Task objective - The result should be an exact copy of the entries that follow, with no pictures included.

(Saved entries)
/---

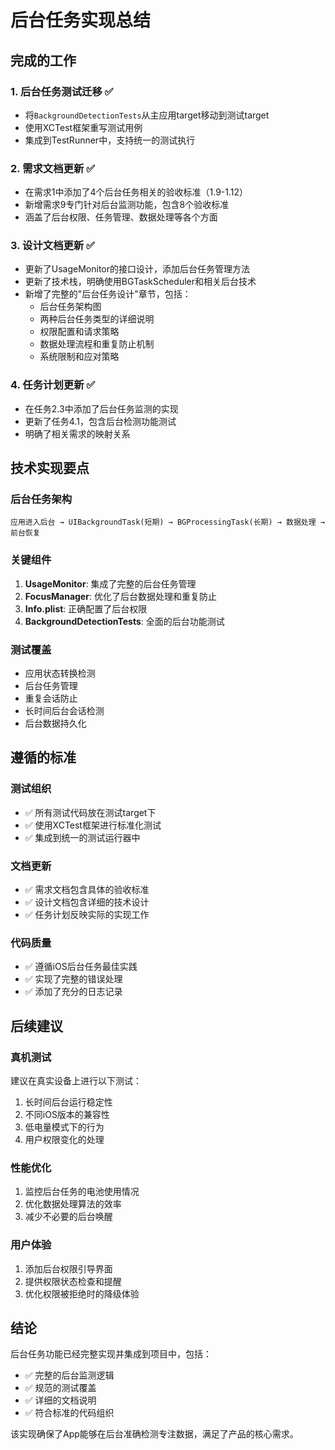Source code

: # 后台任务实现总结

## 完成的工作

### 1. 后台任务测试迁移 ✅
- 将`BackgroundDetectionTests`从主应用target移动到测试target
- 使用XCTest框架重写测试用例
- 集成到TestRunner中，支持统一的测试执行

### 2. 需求文档更新 ✅
- 在需求1中添加了4个后台任务相关的验收标准（1.9-1.12）
- 新增需求9专门针对后台监测功能，包含8个验收标准
- 涵盖了后台权限、任务管理、数据处理等各个方面

### 3. 设计文档更新 ✅
- 更新了UsageMonitor的接口设计，添加后台任务管理方法
- 更新了技术栈，明确使用BGTaskScheduler和相关后台技术
- 新增了完整的"后台任务设计"章节，包括：
  - 后台任务架构图
  - 两种后台任务类型的详细说明
  - 权限配置和请求策略
  - 数据处理流程和重复防止机制
  - 系统限制和应对策略

### 4. 任务计划更新 ✅
- 在任务2.3中添加了后台任务监测的实现
- 更新了任务4.1，包含后台检测功能测试
- 明确了相关需求的映射关系

## 技术实现要点

### 后台任务架构
```
应用进入后台 → UIBackgroundTask(短期) → BGProcessingTask(长期) → 数据处理 → 前台恢复
```

### 关键组件
1. **UsageMonitor**: 集成了完整的后台任务管理
2. **FocusManager**: 优化了后台数据处理和重复防止
3. **Info.plist**: 正确配置了后台权限
4. **BackgroundDetectionTests**: 全面的后台功能测试

### 测试覆盖
- 应用状态转换检测
- 后台任务管理
- 重复会话防止
- 长时间后台会话检测
- 后台数据持久化

## 遵循的标准

### 测试组织
- ✅ 所有测试代码放在测试target下
- ✅ 使用XCTest框架进行标准化测试
- ✅ 集成到统一的测试运行器中

### 文档更新
- ✅ 需求文档包含具体的验收标准
- ✅ 设计文档包含详细的技术设计
- ✅ 任务计划反映实际的实现工作

### 代码质量
- ✅ 遵循iOS后台任务最佳实践
- ✅ 实现了完整的错误处理
- ✅ 添加了充分的日志记录

## 后续建议

### 真机测试
建议在真实设备上进行以下测试：
1. 长时间后台运行稳定性
2. 不同iOS版本的兼容性
3. 低电量模式下的行为
4. 用户权限变化的处理

### 性能优化
1. 监控后台任务的电池使用情况
2. 优化数据处理算法的效率
3. 减少不必要的后台唤醒

### 用户体验
1. 添加后台权限引导界面
2. 提供权限状态检查和提醒
3. 优化权限被拒绝时的降级体验

## 结论

后台任务功能已经完整实现并集成到项目中，包括：
- ✅ 完整的后台监测逻辑
- ✅ 规范的测试覆盖
- ✅ 详细的文档说明
- ✅ 符合标准的代码组织

该实现确保了App能够在后台准确检测专注数据，满足了产品的核心需求。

\---

Response box -
Source code

: # 后台任务实现总结

## 完成的工作

### 1. 后台任务测试迁移 ✅
- 将`BackgroundDetectionTests`从主应用target移动到测试target
- 使用XCTest框架重写测试用例
- 集成到TestRunner中，支持统一的测试执行

### 2. 需求文档更新 ✅
- 在需求1中添加了4个后台任务相关的验收标准（1.9-1.12）
- 新增需求9专门针对后台监测功能，包含8个验收标准
- 涵盖了后台权限、任务管理、数据处理等各个方面

### 3. 设计文档更新 ✅
- 更新了UsageMonitor的接口设计，添加后台任务管理方法
- 更新了技术栈，明确使用BGTaskScheduler和相关后台技术
- 新增了完整的"后台任务设计"章节，包括：
  - 后台任务架构图
  - 两种后台任务类型的详细说明
  - 权限配置和请求策略
  - 数据处理流程和重复防止机制
  - 系统限制和应对策略

### 4. 任务计划更新 ✅
- 在任务2.3中添加了后台任务监测的实现
- 更新了任务4.1，包含后台检测功能测试
- 明确了相关需求的映射关系

## 技术实现要点

### 后台任务架构
```
应用进入后台 → UIBackgroundTask(短期) → BGProcessingTask(长期) → 数据处理 → 前台恢复
```

### 关键组件
1. **UsageMonitor**: 集成了完整的后台任务管理
2. **FocusManager**: 优化了后台数据处理和重复防止
3. **Info.plist**: 正确配置了后台权限
4. **BackgroundDetectionTests**: 全面的后台功能测试

### 测试覆盖
- 应用状态转换检测
- 后台任务管理
- 重复会话防止
- 长时间后台会话检测
- 后台数据持久化

## 遵循的标准

### 测试组织
- ✅ 所有测试代码放在测试target下
- ✅ 使用XCTest框架进行标准化测试
- ✅ 集成到统一的测试运行器中

### 文档更新
- ✅ 需求文档包含具体的验收标准
- ✅ 设计文档包含详细的技术设计
- ✅ 任务计划反映实际的实现工作

### 代码质量
- ✅ 遵循iOS后台任务最佳实践
- ✅ 实现了完整的错误处理
- ✅ 添加了充分的日志记录

## 后续建议

### 真机测试
建议在真实设备上进行以下测试：
1. 长时间后台运行稳定性
2. 不同iOS版本的兼容性
3. 低电量模式下的行为
4. 用户权限变化的处理

### 性能优化
1. 监控后台任务的电池使用情况
2. 优化数据处理算法的效率
3. 减少不必要的后台唤醒

### 用户体验
1. 添加后台权限引导界面
2. 提供权限状态检查和提醒
3. 优化权限被拒绝时的降级体验

## 结论

后台任务功能已经完整实现并集成到项目中，包括：
- ✅ 完整的后台监测逻辑
- ✅ 规范的测试覆盖
- ✅ 详细的文档说明
- ✅ 符合标准的代码组织

该实现确保了App能够在后台准确检测专注数据，满足了产品的核心需求。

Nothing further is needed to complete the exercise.